According to U.S. occupation authorities, the paper published an article 10 days ago titled, “Death to all spies and those who cooperate with the U.S.; killing them is religious duty.” The headline closely echoed recent threats made by clandestine armed groups against U.S. forces and their Iraqi collaborators.
“The Coalitional Provisional Authority supports and encourages the development of a free and responsible Iraqi press,” the occupation agency said in a statement today. But it said Al-Mustaqila “has chosen to threaten the basic human rights of Iraqi citizens” and published a “clearly inciteful article,” putting it in violation of occupation press rules.
The U.S. authority has banned all Iraqi media from publishing or airing material it views as inciting political, religious or ethnic violence or promoting attacks on U.S. forces here. It has already shut down one Baghdad radio station and one Shiite Muslim newspaper in Najaf on these grounds.

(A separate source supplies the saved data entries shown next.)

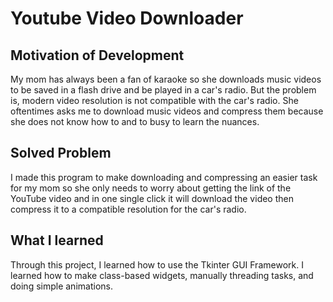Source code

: # Youtube Video Downloader

## Motivation of Development

My mom has always been a fan of karaoke so she downloads music videos to be saved
in a flash drive and be played in a car's radio. But the problem is, modern video resolution
is not compatible with the car's radio. She oftentimes asks me to download music videos and compress
them because she does not know how to and to busy to learn the nuances.

## Solved Problem

I made this program to make downloading and compressing an easier task for my mom so she only needs
to worry about getting the link of the YouTube video and in one single click it will download the video
then compress it to a compatible resolution for the car's radio.

## What I learned

Through this project, I learned how to use the Tkinter GUI Framework. I learned how to make class-based widgets, manually
threading tasks, and doing simple animations.
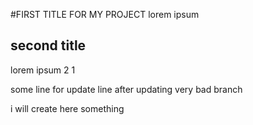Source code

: #FIRST TITLE FOR MY PROJECT
lorem ipsum 

## second title
lorem ipsum 2 1

some line for update line after updating very bad branch

i will create here something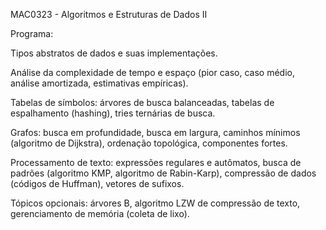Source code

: MAC0323 - Algoritmos e Estruturas de Dados II

Programa:

Tipos abstratos de dados e suas implementações. 

Análise da complexidade de tempo e espaço (pior caso, caso médio, análise amortizada, estimativas empíricas). 

Tabelas de símbolos: árvores de busca balanceadas, tabelas de espalhamento (hashing), tries ternárias de busca. 

Grafos: busca em profundidade, busca em largura, caminhos mínimos (algoritmo de Dijkstra), ordenação topológica, componentes fortes. 

Processamento de texto: expressões regulares e autômatos, busca de padrões (algoritmo KMP, algoritmo de Rabin-Karp), compressão de dados (códigos de Huffman), vetores de sufixos. 

Tópicos opcionais: árvores B, algoritmo LZW de compressão de texto, gerenciamento de memória (coleta de lixo).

In a report today, the Paris-based advocacy group Reporters Without Borders criticized the occupation press rules, saying U.S. authorities should ease their restrictions on the Iraqi media and develop more “liberal and democratic” regulations.

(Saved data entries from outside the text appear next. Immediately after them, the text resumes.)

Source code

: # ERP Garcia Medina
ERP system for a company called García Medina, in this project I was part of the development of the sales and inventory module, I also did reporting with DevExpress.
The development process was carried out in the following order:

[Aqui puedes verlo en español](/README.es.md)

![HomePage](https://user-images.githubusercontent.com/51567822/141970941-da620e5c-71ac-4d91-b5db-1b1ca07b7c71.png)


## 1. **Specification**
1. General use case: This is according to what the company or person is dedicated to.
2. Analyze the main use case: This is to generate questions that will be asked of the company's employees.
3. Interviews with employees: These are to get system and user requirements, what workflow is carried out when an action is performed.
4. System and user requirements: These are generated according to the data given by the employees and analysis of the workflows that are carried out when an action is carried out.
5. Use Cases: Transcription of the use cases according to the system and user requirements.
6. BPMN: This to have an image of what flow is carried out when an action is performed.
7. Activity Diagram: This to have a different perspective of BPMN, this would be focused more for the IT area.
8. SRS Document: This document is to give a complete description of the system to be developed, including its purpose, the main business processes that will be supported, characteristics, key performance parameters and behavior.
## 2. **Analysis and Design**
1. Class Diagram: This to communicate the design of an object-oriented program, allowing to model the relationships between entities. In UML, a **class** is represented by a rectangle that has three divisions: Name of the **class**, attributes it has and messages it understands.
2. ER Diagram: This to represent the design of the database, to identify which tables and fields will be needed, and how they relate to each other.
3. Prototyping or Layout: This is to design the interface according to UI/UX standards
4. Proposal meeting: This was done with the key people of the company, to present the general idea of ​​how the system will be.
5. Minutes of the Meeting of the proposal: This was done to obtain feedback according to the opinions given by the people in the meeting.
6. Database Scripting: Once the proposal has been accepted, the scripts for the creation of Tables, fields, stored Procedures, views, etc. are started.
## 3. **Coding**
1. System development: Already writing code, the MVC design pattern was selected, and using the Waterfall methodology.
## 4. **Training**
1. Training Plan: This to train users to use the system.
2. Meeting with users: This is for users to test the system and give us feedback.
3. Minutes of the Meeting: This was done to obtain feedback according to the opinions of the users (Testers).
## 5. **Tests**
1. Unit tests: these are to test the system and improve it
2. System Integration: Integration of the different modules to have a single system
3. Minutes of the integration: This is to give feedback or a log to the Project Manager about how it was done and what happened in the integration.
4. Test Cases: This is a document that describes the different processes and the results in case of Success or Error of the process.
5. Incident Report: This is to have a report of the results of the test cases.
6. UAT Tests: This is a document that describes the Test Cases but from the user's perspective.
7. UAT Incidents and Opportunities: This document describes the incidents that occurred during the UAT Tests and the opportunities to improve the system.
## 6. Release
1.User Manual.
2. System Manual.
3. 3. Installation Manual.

The Iraqi Governing Council, appointed earlier this month by U.S. officials, issued a statement today supporting the shutdown of Al-Mustaqila. It said the article in question was “inconsistent with all laws, religious principles and human rights,” and that the right to press dissent should not extend to “calling for the shedding of others’ blood.”

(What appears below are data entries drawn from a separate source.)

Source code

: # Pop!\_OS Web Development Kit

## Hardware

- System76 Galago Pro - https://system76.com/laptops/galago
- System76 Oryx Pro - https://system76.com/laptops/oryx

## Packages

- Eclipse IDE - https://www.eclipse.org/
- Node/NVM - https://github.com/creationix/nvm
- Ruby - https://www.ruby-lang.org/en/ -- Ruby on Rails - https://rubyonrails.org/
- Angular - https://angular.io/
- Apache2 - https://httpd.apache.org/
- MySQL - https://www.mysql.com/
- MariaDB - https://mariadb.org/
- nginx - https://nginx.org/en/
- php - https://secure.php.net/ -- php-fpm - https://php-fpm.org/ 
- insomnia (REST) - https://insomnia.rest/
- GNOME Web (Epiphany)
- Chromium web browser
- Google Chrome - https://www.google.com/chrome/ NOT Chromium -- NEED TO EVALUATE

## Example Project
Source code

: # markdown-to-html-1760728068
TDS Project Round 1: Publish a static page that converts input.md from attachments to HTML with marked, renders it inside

Today, the two-story yellow building that housed Al-Mustaqila was locked and empty, and no copies of the newspaper could be found at any newsstand in downtown Baghdad. But several neighbors described Monday’s armed raid in detail and said they were surprised because nothing about the newspaper or its staff had appeared out of the ordinary.
“Everything seemed normal. There was nothing suspicious. They reported on what was happening, including the attacks [on U.S. troops] in Fallujah,” said Abdul Mohsin, 40, who manages a printing plant across the street. He said the police and U.S. troops turned the newspaper’s office upside down and took some equipment.
Occupation authorities could not be reached for comment tonight. It was not immediately clear whether the article in question had been a news story or an editorial, and there was no information on the whereabouts of Al-Mustaqila’s manager or whether any charges would be filed against him.
Several Iraqi newspaper journalists said they knew little about Al-Mustaqila but that they did not feel the U.S. authorities were interfering unduly in their own reporting. More than 50 newspapers and magazines have opened in the capital since the government of president Saddam Hussein was deposed.
“Every day the Americans send a representative with their news, and we are free to publish it or not,” said Nadah Shauqat, an editor at Az-Zaman, the best-known Baghdad daily. “We are independent. We publish news and interviews about political groups, but we do not publish propaganda.”